This posts lists the tools, frameworks, and environments we use in my research group, mainly for prospective students and those new to the group. Some of these are fairly common, while others are specific to our research projects.

The following are used in all our projects:

  • Operating system: Linux.

  • Programming languages: C++, Python, LaTeX, bash scripts. We are fairly conservative in our choice of programming languages; this is to ensure that the barrier to entry is low for our various research projects, and there is good tool support for the languages we use.

  • git: distributed version control system.

  • Bazel: build and test tool supporting multiple languages. There was definitely a steep learning curve and migration cost to moving to Bazel, but the ability to have a single build system across all our projects has been a net positive.

  • pytest and GoogleTest: Python and C++ testing frameworks.

  • Protocol buffers: language-neutral, platform-neutral extensible mechanism for serializing structured data.
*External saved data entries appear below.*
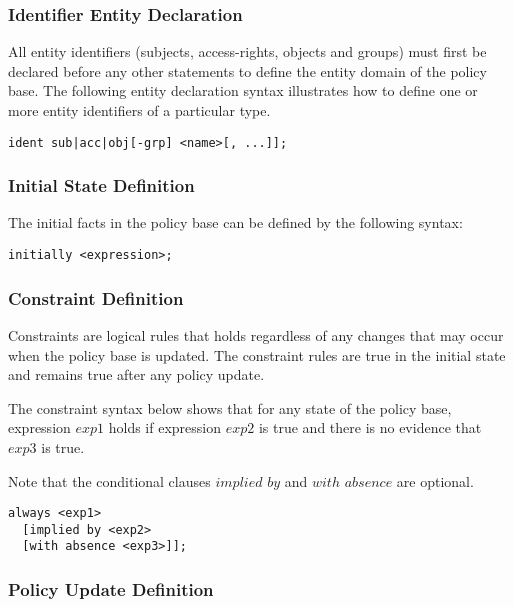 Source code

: \documentclass[10pt, twocolumn]{article}
\begin{document}
      \subsubsection{Identifier Entity Declaration}

        All entity identifiers (subjects, access-rights, objects and groups)
        must first be declared before any other statements to define the
        entity domain of the policy base. The following entity declaration
        syntax illustrates how to define one or more entity identifiers of a
        particular type.

        \begin{verbatim}ident sub|acc|obj[-grp] <name>[, ...]];\end{verbatim}

      \subsubsection{Initial State Definition}

        The initial facts in the policy base can be defined by the following
        syntax:

        \begin{verbatim}initially <expression>;\end{verbatim}

      \subsubsection{Constraint Definition}

        Constraints are logical rules that holds regardless of any changes
        that may occur when the policy base is updated. The constraint rules
        are true in the initial state and remains true after any policy update.

        The constraint syntax below shows that for any state of the policy
        base, expression $exp1$ holds if expression $exp2$ is true and there
        is no evidence that $exp3$ is true.

        Note that the conditional clauses $implied$ $by$ and $with$ $absence$
        are optional.

\begin{verbatim}
always <exp1>
  [implied by <exp2>
  [with absence <exp3>]];
\end{verbatim}

      \subsubsection{Policy Update Definition}
\end{document}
These are a great way of specifying not just the input and output of our various tools, but also simplify serializing intermediate state.

  • gRPC: modern open source high performance Remote Procedure Call (RPC) framework. We have found the combination of protobuf/gRPC allows us to build multi-language tools as well as reusable components.
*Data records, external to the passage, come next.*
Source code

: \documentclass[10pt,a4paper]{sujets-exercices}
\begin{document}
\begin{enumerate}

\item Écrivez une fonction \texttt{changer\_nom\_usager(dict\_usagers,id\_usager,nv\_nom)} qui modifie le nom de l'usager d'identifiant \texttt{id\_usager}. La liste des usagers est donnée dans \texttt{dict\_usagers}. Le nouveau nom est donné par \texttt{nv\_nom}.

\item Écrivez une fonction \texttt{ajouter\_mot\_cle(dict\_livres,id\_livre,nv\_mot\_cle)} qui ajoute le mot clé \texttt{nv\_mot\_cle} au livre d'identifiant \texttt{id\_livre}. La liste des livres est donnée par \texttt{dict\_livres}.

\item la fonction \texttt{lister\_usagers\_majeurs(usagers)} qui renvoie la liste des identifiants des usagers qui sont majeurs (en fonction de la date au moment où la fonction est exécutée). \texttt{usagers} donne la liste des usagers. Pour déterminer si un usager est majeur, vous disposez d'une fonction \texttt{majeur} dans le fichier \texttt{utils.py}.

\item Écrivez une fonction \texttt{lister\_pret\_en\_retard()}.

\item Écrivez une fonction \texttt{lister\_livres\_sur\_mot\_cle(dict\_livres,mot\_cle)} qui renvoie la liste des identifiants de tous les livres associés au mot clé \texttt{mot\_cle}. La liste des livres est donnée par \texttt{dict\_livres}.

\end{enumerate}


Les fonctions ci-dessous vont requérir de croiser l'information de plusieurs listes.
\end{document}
  • Docker: containers, mostly used to ease reproducibility.

  • BenchExec: framework for reliable benchmarking and resource measurement.
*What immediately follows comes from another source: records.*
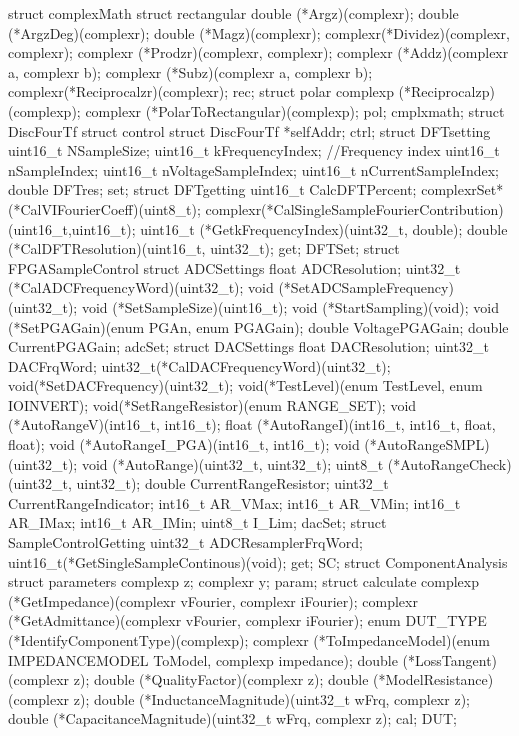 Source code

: struct complexMath{
  struct rectangular{
    double  (*Argz)(complexr);
    double  (*ArgzDeg)(complexr);
    double  (*Magz)(complexr);
    complexr(*Dividez)(complexr, complexr);
    complexr (*Prodzr)(complexr, complexr);
    complexr (*Addz)(complexr a, complexr b);
    complexr (*Subz)(complexr a, complexr b);
    complexr(*Reciprocalzr)(complexr);
  }rec;
  struct polar{
	complexp (*Reciprocalzp)(complexp);
	complexr (*PolarToRectangular)(complexp);
  }pol;
}cmplxmath;
struct DiscFourTf{
	struct control{
		struct DiscFourTf *selfAddr;
	}ctrl;
	struct DFTsetting{
		uint16_t NSampleSize;
		uint16_t kFrequencyIndex; //Frequency index
		uint16_t nSampleIndex;
		uint16_t nVoltageSampleIndex;
		uint16_t nCurrentSampleIndex;
		double DFTres;
	}set;
	struct DFTgetting{
		uint16_t CalcDFTPercent;
		complexrSet*(*CalVIFourierCoeff)(uint8_t);
		complexr(*CalSingleSampleFourierContribution)(uint16_t,uint16_t);
		uint16_t (*GetkFrequencyIndex)(uint32_t, double);
		double (*CalDFTResolution)(uint16_t, uint32_t);
	}get;
}DFTSet;
struct FPGASampleControl{
	struct ADCSettings{
		float ADCResolution;
		uint32_t (*CalADCFrequencyWord)(uint32_t);
		void (*SetADCSampleFrequency)(uint32_t);
		void (*SetSampleSize)(uint16_t);
		void (*StartSampling)(void);
		void (*SetPGAGain)(enum PGAn, enum PGAGain);
		double VoltagePGAGain;
		double CurrentPGAGain;
	}adcSet;
	struct DACSettings{
		float DACResolution;
		uint32_t DACFrqWord;
		uint32_t(*CalDACFrequencyWord)(uint32_t);
		void(*SetDACFrequency)(uint32_t);
		void(*TestLevel)(enum TestLevel, enum IOINVERT);
		void(*SetRangeResistor)(enum RANGE_SET);
		void (*AutoRangeV)(int16_t, int16_t);
		float (*AutoRangeI)(int16_t, int16_t, float, float);
		void (*AutoRangeI_PGA)(int16_t, int16_t);
		void (*AutoRangeSMPL)(uint32_t);
		void (*AutoRange)(uint32_t, uint32_t);
		uint8_t (*AutoRangeCheck)(uint32_t, uint32_t);
		double CurrentRangeResistor;
		uint32_t CurrentRangeIndicator;
		int16_t AR_VMax;
		int16_t AR_VMin;
		int16_t AR_IMax;
		int16_t AR_IMin;
		uint8_t I_Lim;
	}dacSet;
	struct SampleControlGetting{
		uint32_t ADCResamplerFrqWord;
		uint16_t(*GetSingleSampleContinous)(void);
	}get;
}SC;
struct ComponentAnalysis{
	struct parameters{
		complexp z;
		complexr y;
	}param;
	struct calculate{
		complexp (*GetImpedance)(complexr vFourier, complexr iFourier);
		complexr (*GetAdmittance)(complexr vFourier, complexr iFourier);
		enum DUT_TYPE (*IdentifyComponentType)(complexp);
		complexr (*ToImpedanceModel)(enum IMPEDANCEMODEL ToModel, complexp impedance);
		double (*LossTangent)(complexr z);
		double (*QualityFactor)(complexr z);
		double (*ModelResistance)(complexr z);
		double (*InductanceMagnitude)(uint32_t wFrq, complexr z);
		double (*CapacitanceMagnitude)(uint32_t wFrq, complexr z);
	}cal;
}DUT;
  • Amazon Web Services (AWS): cloud computing service. After testing and profiling on local machines, we usually use AWS to get the final experimental data, especially when doing large-scale studies on hundreds of benchmarks.

The use of the following tools depends on the specific project:

  • LLVM: compiler infrastructure.

  • PyTorch: machine learning framework.

  • NumPy: package for scientific computing with Python.

  • Intel Threading Building Blocks (TBB): library that supports scalable parallel programming using standard ISO C++ code.

  • TCMalloc: fast, multi-threaded malloc implementation. TCMalloc is a must when doing parallel programming, for instance, using TBB.

  • Eigen: C++ template library for linear algebra.

  • LTTng and Babeltrace: tracing framework for Linux, and trace manipulation toolkit.

  • pandas: Python data analysis library.

  • Matplotlib: Python library for creating static, animated, and interactive visualizations.

  • Z3: theorem prover.

Tutorials for these various tools can be found at the links above. An example of a project that uses a lot of these tools is SyReNN.